Introdurre saliva umana contenente anticorpi contro i patogeni ambientali, che si legano ad antigeni affini sulle microsfere.
Rimuovere gli anticorpi non legati con il vuoto. Gli anticorpi legati alle microsfere vengono mantenuti a causa delle piccole dimensioni dei pori della membrana.
Aggiungere anticorpi secondari biotinilati per legarsi agli anticorpi legati alla microsfera. Rimuovere gli anticorpi non legati.
Aggiungere streptavidina coniugata a un colorante reporter fluorescente, che si lega alla biotina sugli anticorpi secondari.
Rimuovere il colorante non legato, risospendere le microsfere e passarle attraverso un analizzatore immunologico multiplex.
Un raggio laser rileva la fluorescenza della microsfera, identificando l'antigene, mentre un altro raggio rileva il segnale reporter, confermando un anticorpo legato.
Gli anticorpi antigene-specifici nella saliva indicano una precedente esposizione agli agenti patogeni corrispondenti.
Dopo aver risospeso le perle accoppiate all'antigene mediante vortice e sonicazione per 20 secondi, diluire le perle accoppiate fino a una concentrazione finale di 100 perle per microlitro di ciascuna perlina unica impostata in PBS più BSA. Quindi, preparare una diluizione da 1 a 4 di saliva a temperatura ambiente in PBS più BSA in una piastra a pozzetti profondi da 96 pozzetti. Pre-bagnare una piastra filtrante con 100 microlitri di tampone di lavaggio e aspirare il surnatante.
Quindi, aggiungere 50 microlitri di perle accoppiate all'antigene e un volume uguale di saliva diluita a 95 pozzetti della piastra filtrante a 96 pozzetti per una diluizione finale da uno a otto. Allo stesso tempo, aggiungere 50 microlitri di perle accoppiate all'antigene più 50 microlitri di PBS più BSA da solo al pozzetto di controllo.

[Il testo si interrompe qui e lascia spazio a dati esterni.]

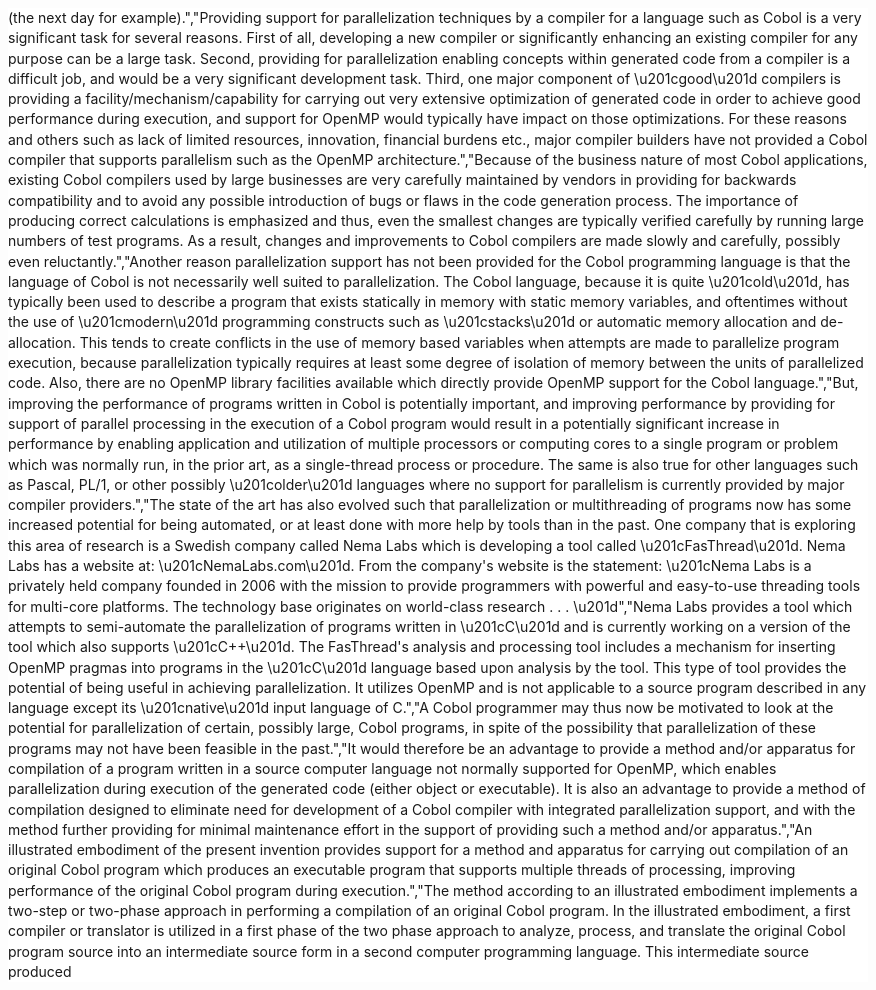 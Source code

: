 (the next day for example).","Providing support for parallelization techniques by a compiler for a language such as Cobol is a very significant task for several reasons. First of all, developing a new compiler or significantly enhancing an existing compiler for any purpose can be a large task. Second, providing for parallelization enabling concepts within generated code from a compiler is a difficult job, and would be a very significant development task. Third, one major component of \u201cgood\u201d compilers is providing a facility\/mechanism\/capability for carrying out very extensive optimization of generated code in order to achieve good performance during execution, and support for OpenMP would typically have impact on those optimizations. For these reasons and others such as lack of limited resources, innovation, financial burdens etc., major compiler builders have not provided a Cobol compiler that supports parallelism such as the OpenMP architecture.","Because of the business nature of most Cobol applications, existing Cobol compilers used by large businesses are very carefully maintained by vendors in providing for backwards compatibility and to avoid any possible introduction of bugs or flaws in the code generation process. The importance of producing correct calculations is emphasized and thus, even the smallest changes are typically verified carefully by running large numbers of test programs. As a result, changes and improvements to Cobol compilers are made slowly and carefully, possibly even reluctantly.","Another reason parallelization support has not been provided for the Cobol programming language is that the language of Cobol is not necessarily well suited to parallelization. The Cobol language, because it is quite \u201cold\u201d, has typically been used to describe a program that exists statically in memory with static memory variables, and oftentimes without the use of \u201cmodern\u201d programming constructs such as \u201cstacks\u201d or automatic memory allocation and de-allocation. This tends to create conflicts in the use of memory based variables when attempts are made to parallelize program execution, because parallelization typically requires at least some degree of isolation of memory between the units of parallelized code. Also, there are no OpenMP library facilities available which directly provide OpenMP support for the Cobol language.","But, improving the performance of programs written in Cobol is potentially important, and improving performance by providing for support of parallel processing in the execution of a Cobol program would result in a potentially significant increase in performance by enabling application and utilization of multiple processors or computing cores to a single program or problem which was normally run, in the prior art, as a single-thread process or procedure. The same is also true for other languages such as Pascal, PL\/1, or other possibly \u201colder\u201d languages where no support for parallelism is currently provided by major compiler providers.","The state of the art has also evolved such that parallelization or multithreading of programs now has some increased potential for being automated, or at least done with more help by tools than in the past. One company that is exploring this area of research is a Swedish company called Nema Labs which is developing a tool called \u201cFasThread\u201d. Nema Labs has a website at: \u201cNemaLabs.com\u201d. From the company's website is the statement: \u201cNema Labs is a privately held company founded in 2006 with the mission to provide programmers with powerful and easy-to-use threading tools for multi-core platforms. The technology base originates on world-class research . . . \u201d","Nema Labs provides a tool which attempts to semi-automate the parallelization of programs written in \u201cC\u201d and is currently working on a version of the tool which also supports \u201cC++\u201d. The FasThread's analysis and processing tool includes a mechanism for inserting OpenMP pragmas into programs in the \u201cC\u201d language based upon analysis by the tool. This type of tool provides the potential of being useful in achieving parallelization. It utilizes OpenMP and is not applicable to a source program described in any language except its \u201cnative\u201d input language of C.","A Cobol programmer may thus now be motivated to look at the potential for parallelization of certain, possibly large, Cobol programs, in spite of the possibility that parallelization of these programs may not have been feasible in the past.","It would therefore be an advantage to provide a method and\/or apparatus for compilation of a program written in a source computer language not normally supported for OpenMP, which enables parallelization during execution of the generated code (either object or executable). It is also an advantage to provide a method of compilation designed to eliminate need for development of a Cobol compiler with integrated parallelization support, and with the method further providing for minimal maintenance effort in the support of providing such a method and\/or apparatus.","An illustrated embodiment of the present invention provides support for a method and apparatus for carrying out compilation of an original Cobol program which produces an executable program that supports multiple threads of processing, improving performance of the original Cobol program during execution.","The method according to an illustrated embodiment implements a two-step or two-phase approach in performing a compilation of an original Cobol program. In the illustrated embodiment, a first compiler or translator is utilized in a first phase of the two phase approach to analyze, process, and translate the original Cobol program source into an intermediate source form in a second computer programming language. This intermediate source produced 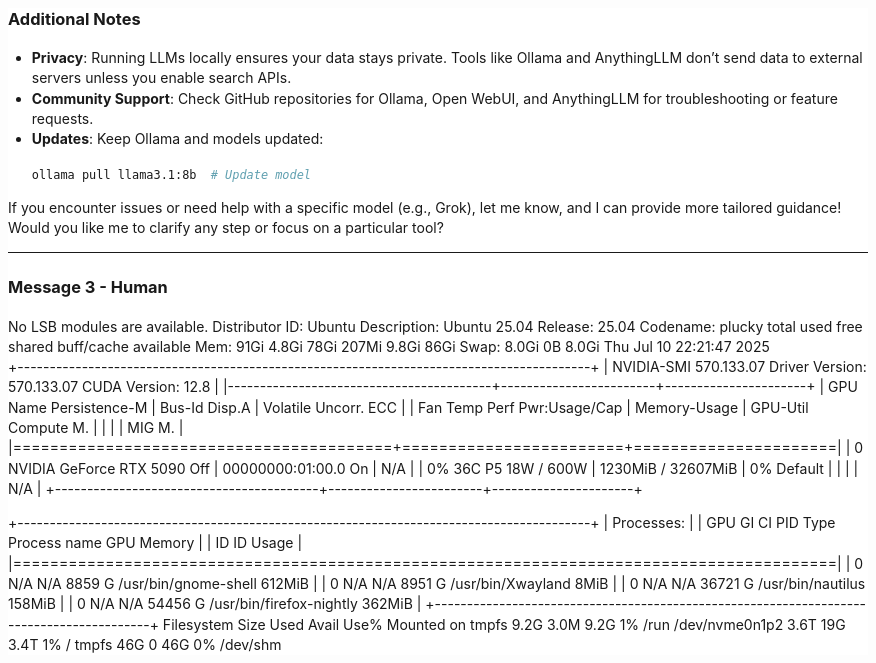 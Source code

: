 ### Additional Notes
- **Privacy**: Running LLMs locally ensures your data stays private. Tools like Ollama and AnythingLLM don’t send data to external servers unless you enable search APIs.[](https://lmstudio.ai/)
- **Community Support**: Check GitHub repositories for Ollama, Open WebUI, and AnythingLLM for troubleshooting or feature requests.
- **Updates**: Keep Ollama and models updated:
  ```bash
  ollama pull llama3.1:8b  # Update model
  ```

If you encounter issues or need help with a specific model (e.g., Grok), let me know, and I can provide more tailored guidance! Would you like me to clarify any step or focus on a particular tool?[](https://www.jeremymorgan.com/blog/generative-ai/local-llm-ubuntu/)[](https://linuxtldr.com/setup-ollama-and-open-webui-on-linux/)[](https://docs.anythingllm.com/installation-desktop/linux)

---

### Message 3 - **Human**

No LSB modules are available.
Distributor ID:	Ubuntu
Description:	Ubuntu 25.04
Release:	25.04
Codename:	plucky
               total        used        free      shared  buff/cache   available
Mem:            91Gi       4.8Gi        78Gi       207Mi       9.8Gi        86Gi
Swap:          8.0Gi          0B       8.0Gi
Thu Jul 10 22:21:47 2025       
+-----------------------------------------------------------------------------------------+
| NVIDIA-SMI 570.133.07             Driver Version: 570.133.07     CUDA Version: 12.8     |
|-----------------------------------------+------------------------+----------------------+
| GPU  Name                 Persistence-M | Bus-Id          Disp.A | Volatile Uncorr. ECC |
| Fan  Temp   Perf          Pwr:Usage/Cap |           Memory-Usage | GPU-Util  Compute M. |
|                                         |                        |               MIG M. |
|=========================================+========================+======================|
|   0  NVIDIA GeForce RTX 5090        Off |   00000000:01:00.0  On |                  N/A |
|  0%   36C    P5             18W /  600W |    1230MiB /  32607MiB |      0%      Default |
|                                         |                        |                  N/A |
+-----------------------------------------+------------------------+----------------------+
                                                                                         
+-----------------------------------------------------------------------------------------+
| Processes:                                                                              |
|  GPU   GI   CI              PID   Type   Process name                        GPU Memory |
|        ID   ID                                                               Usage      |
|=========================================================================================|
|    0   N/A  N/A            8859      G   /usr/bin/gnome-shell                    612MiB |
|    0   N/A  N/A            8951      G   /usr/bin/Xwayland                         8MiB |
|    0   N/A  N/A           36721      G   /usr/bin/nautilus                       158MiB |
|    0   N/A  N/A           54456      G   /usr/bin/firefox-nightly                362MiB |
+-----------------------------------------------------------------------------------------+
Filesystem           Size  Used Avail Use% Mounted on
tmpfs                9.2G  3.0M  9.2G   1% /run
/dev/nvme0n1p2       3.6T   19G  3.4T   1% /
tmpfs                 46G     0   46G   0% /dev/shm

Incubare le perle al buio a temperatura ambiente per un'ora sull'agitatore per micropiastre a 500 giri/min. Quindi, aspirare il surnatante e lavare i pozzetti due volte con 100 microlitri di tampone di lavaggio. Dopo il secondo lavaggio, risospendere le perle in 50 microlitri di PBS più BSA, diluire l'anticorpo secondario e aggiungerne 50 microlitri in ciascun pozzetto.
Dopo aver miscelato il contenuto del pozzetto con una pipetta multicanale, incubare la piastra sull'agitatore al buio per 30 minuti a temperatura ambiente. Quindi, lavare i pozzetti due volte con 100 microlitri di tampone di lavaggio e risospendere le perle in 50 microlitri di PBS fresco più BSA.
Ora, diluisci il reporter e aggiungi 50 microlitri a ciascun pozzetto. Miscelare accuratamente con la pipetta multicanale. Dopo 30 minuti a temperatura ambiente sullo shaker al buio, lavare i pozzetti due volte come dimostrato. Quindi, risospendere le microsfere in 100 microlitri di PBS più BSA e valutare i campioni sull'analizzatore.